El empeño puesto de manifiesto en determinada área, desequilibra el Ser, el consejo de la Palabra de Dios es “Por nada estéis afanosos”, ¿Cuál es la solución? El creador y formador tuyo, determina que el afán es nocivo, en cambio debemos convertirlo en una petición a Dios a través de la oración y ruego.

La oración y ruego, sí producen bienestar y felicidad. De lo cual surge una regla de oro: “La oración y ruego es una inversión saludable para el Ser”.

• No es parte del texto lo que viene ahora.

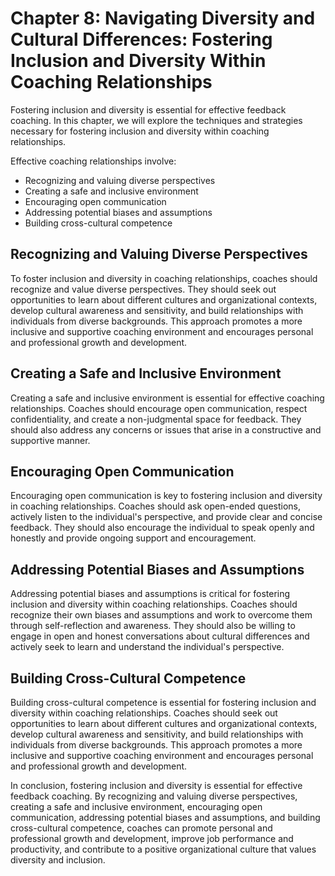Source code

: Chapter 8: Navigating Diversity and Cultural Differences: Fostering Inclusion and Diversity Within Coaching Relationships
=========================================================================================================================

Fostering inclusion and diversity is essential for effective feedback coaching. In this chapter, we will explore the techniques and strategies necessary for fostering inclusion and diversity within coaching relationships.

Effective coaching relationships involve:

* Recognizing and valuing diverse perspectives
* Creating a safe and inclusive environment
* Encouraging open communication
* Addressing potential biases and assumptions
* Building cross-cultural competence

Recognizing and Valuing Diverse Perspectives
--------------------------------------------

To foster inclusion and diversity in coaching relationships, coaches should recognize and value diverse perspectives. They should seek out opportunities to learn about different cultures and organizational contexts, develop cultural awareness and sensitivity, and build relationships with individuals from diverse backgrounds. This approach promotes a more inclusive and supportive coaching environment and encourages personal and professional growth and development.

Creating a Safe and Inclusive Environment
-----------------------------------------

Creating a safe and inclusive environment is essential for effective coaching relationships. Coaches should encourage open communication, respect confidentiality, and create a non-judgmental space for feedback. They should also address any concerns or issues that arise in a constructive and supportive manner.

Encouraging Open Communication
------------------------------

Encouraging open communication is key to fostering inclusion and diversity in coaching relationships. Coaches should ask open-ended questions, actively listen to the individual's perspective, and provide clear and concise feedback. They should also encourage the individual to speak openly and honestly and provide ongoing support and encouragement.

Addressing Potential Biases and Assumptions
-------------------------------------------

Addressing potential biases and assumptions is critical for fostering inclusion and diversity within coaching relationships. Coaches should recognize their own biases and assumptions and work to overcome them through self-reflection and awareness. They should also be willing to engage in open and honest conversations about cultural differences and actively seek to learn and understand the individual's perspective.

Building Cross-Cultural Competence
----------------------------------

Building cross-cultural competence is essential for fostering inclusion and diversity within coaching relationships. Coaches should seek out opportunities to learn about different cultures and organizational contexts, develop cultural awareness and sensitivity, and build relationships with individuals from diverse backgrounds. This approach promotes a more inclusive and supportive coaching environment and encourages personal and professional growth and development.

In conclusion, fostering inclusion and diversity is essential for effective feedback coaching. By recognizing and valuing diverse perspectives, creating a safe and inclusive environment, encouraging open communication, addressing potential biases and assumptions, and building cross-cultural competence, coaches can promote personal and professional growth and development, improve job performance and productivity, and contribute to a positive organizational culture that values diversity and inclusion.
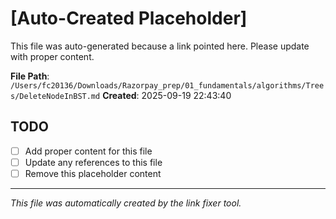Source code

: # [Auto-Created Placeholder]

This file was auto-generated because a link pointed here.
Please update with proper content.

**File Path**: `/Users/fc20136/Downloads/Razorpay_prep/01_fundamentals/algorithms/Trees/DeleteNodeInBST.md`
**Created**: 2025-09-19 22:43:40

## TODO
- [ ] Add proper content for this file
- [ ] Update any references to this file
- [ ] Remove this placeholder content

---
*This file was automatically created by the link fixer tool.*
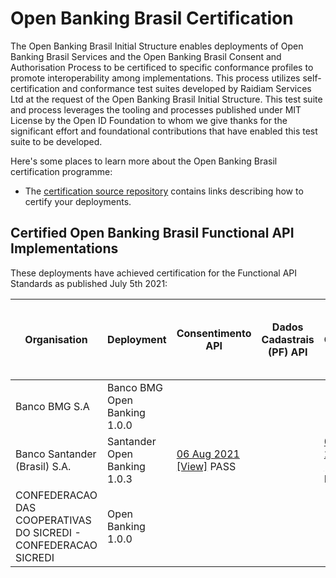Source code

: # Open Banking Brasil Certification

The Open Banking Brasil Initial Structure enables deployments of Open Banking Brasil Services and the Open Banking Brasil Consent and Authorisation Process to be certificed to specific conformance profiles to promote interoperability among implementations. This process utilizes self-certification and conformance test suites developed by Raidiam Services Ltd at the request of the Open Banking Brasil Initial Structure. This test suite and process leverages the tooling and processes published under MIT License by the Open ID Foundation to whom we give thanks for the significant effort and foundational contributions that have enabled this test suite to be developed.

Here's some places to learn more about the Open Banking Brasil certification programme:

* The [certification source repository](https://gitlab.com/obb1/certification) contains links describing how to certify your deployments.

## Certified Open Banking Brasil Functional API Implementations

These deployments have achieved certification for the Functional API Standards as published July 5th 2021:

| Organisation                                                    | Deployment                   | Consentimento API                                                                                                                                                                                                                              | Dados Cadastrais (PF) API | Dados Cadastrais (PJ) API                                                                                                                                                                                                                               | Resources API                                                                                                                                                                                                                                                                                       | Contas API | Cartão de Crédito API | Operações de Crédito - Empréstimos API | Operações de Crédito - Financiamentos API | Operações de Crédito - Adiantamento a Depositantes API | Operações de Crédito - Direitos Creditórios Descontados API |
|-----------------------------------------------------------------|------------------------------|------------------------------------------------------------------------------------------------------------------------------------------------------------------------------------------------------------------------------------------------|---------------------------|---------------------------------------------------------------------------------------------------------------------------------------------------------------------------------------------------------------------------------------------------------|-----------------------------------------------------------------------------------------------------------------------------------------------------------------------------------------------------------------------------------------------------------------------------------------------------|------------|-----------------------|----------------------------------------|-------------------------------------------|--------------------------------------------------------|-------------------------------------------------------------|
| Banco BMG S.A                                                   | Banco BMG Open Banking 1.0.0 |                                                                                                                                                                                                                                                |                           |                                                                                                                                                                                                                                                         | [05 Aug 2021]( ./submissions/function/accounts/1.0.0/Banco_BMG_S.A-Banco_BMG_Open_Banking-API-RESOURCES-02-Aug-2021.zip) [[View]]( https://web.conformance.directory.openbankingbrasil.org.br/plan-detail.html?public=true&plan=tPRnt3L4Mo417)   PASS                                               |            |                       |                                        |                                           |                                                        |                                                             |
| Banco Santander (Brasil) S.A.                                   | Santander Open Banking 1.0.3 | [06 Aug 2021]( ./submissions/function/accounts/1.0.0/BCO_SANTANDER_do_Brasil_S.A-API-CONSENTS-03-August-2021.zip) [[View]]( https://web.conformance.directory.openbankingbrasil.org.br/plan-detail.html?public=true&plan=p32566xjMtbPe)   PASS |                           | [06 Aug 2021]( ./submissions/function/accounts/1.0.0/BCO_SANTANDER_do_Brasil_S.A-API-BUSINESS-CUSTOMER-03-August-2021.zip) [[View]]( https://web.conformance.directory.openbankingbrasil.org.br/plan-detail.html?public=true&plan=LzcMDjaNijtGO)   PASS | [06 Aug 2021]( ./submissions/function/accounts/1.0.0/BCO_SANTANDER_do_Brasil_S.A-API-RESOURCE-03-August-2021.zip) [[View]]( https://web.conformance.directory.openbankingbrasil.org.br/plan-detail.html?public=true&plan=CujqWqnLatvcC)   PASS                                                      |            |                       |                                        |                                           |                                                        |                                                             |
| CONFEDERACAO DAS COOPERATIVAS DO SICREDI - CONFEDERACAO SICREDI | Open Banking 1.0.0           |                                                                                                                                                                                                                                                |                           |                                                                                                                                                                                                                                                         | [06 Aug 2021]( ./submissions/functional/accounts/1.0.0/Confederacao_das_Cooperativas_do_Sicredi-Confederacao_Sicredi-Open_Banking_1.0.2_Resources_API-06-Ago-2021.zip) [[View]]( https://web.conformance.directory.openbankingbrasil.org.br/plan-detail.html?public=true&plan=KiESTelNzFxZh)   PASS |            |                       |                                        |                                           |                                                        |                                                             |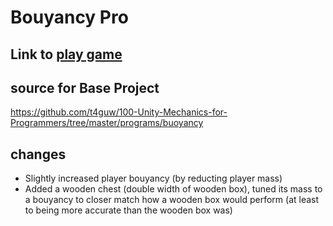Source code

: # Bouyancy Pro

## Link to [play game](https://jeffcaruso.github.io/css385-unity-bouyancyPro/)

## source for Base Project
https://github.com/t4guw/100-Unity-Mechanics-for-Programmers/tree/master/programs/buoyancy

## changes
- Slightly increased player bouyancy (by reducting player mass)
- Added a wooden chest (double width of wooden box), tuned its mass to a bouyancy to closer match how a wooden box would perform (at least to being more accurate than the wooden box was)
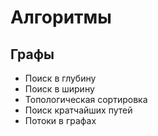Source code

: 
# Алгоритмы

## Графы

- Поиск в глубину
- Поиск в ширину
- Топологическая сортировка
- Поиск кратчайших путей
- Потоки в графах
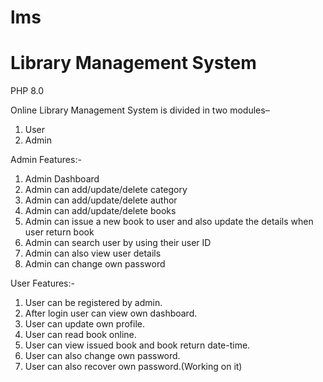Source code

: # lms
Library Management System
=======

PHP 8.0

Online Library Management System is divided in two modules–
1.	User
2.	Admin

Admin Features:-
1.	Admin Dashboard
2.	Admin can add/update/delete category
3.	Admin can add/update/delete author
4.	Admin can add/update/delete books
5.	Admin can issue a new book to user and also update the details when user return book
6.	Admin can search user by using their user ID
7.	Admin can also view user details
8.	Admin can change own password

User Features:-
1.	User can be registered by admin.
2.	After login user can view own dashboard.
3.	User can update own profile.
4.  User can read book online.
5.	User can view issued book and book return date-time.
6.	User can also change own password.
7.	User can also recover own password.(Working on it)
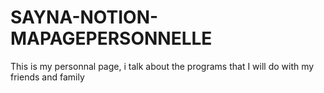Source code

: # SAYNA-NOTION-MAPAGEPERSONNELLE
This is my personnal page, i talk about the programs that I will do with my friends and family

Cuando se comprende y se aplica, los resultados son inmediatos, cambia el ánimo de la persona, el bienestar general produce altos niveles de hormonas saludables en el cuerpo, el alma se ubica en el punto de mayor capacidad de respuesta, el espíritu se alinea con Dios y envía al alma la vida que provee Jesucristo.

Parece tan simple, e indiscutible que pueda ser de tanta utilidad. Tu respuesta al afán está en tus decisiones. Pruébalo, es gratis.

Oramos: Tú eres mi Dios, eres todo lo que tengo; tú llenas mi vida y me das seguridad. Gracias a ti, la herencia que me tocó es una tierra muy bella. Guárdame como a la niña de tus ojos; escóndeme a la sombra de tus alas. Amén.

El gozo es la clave del éxito, si es escaso comienza a clamar y orar, es la única forma de derribar todo tipo de oposición y recrear la alegría que viene de Dios. El tiempo en oración y búsqueda es tiempo bien invertido.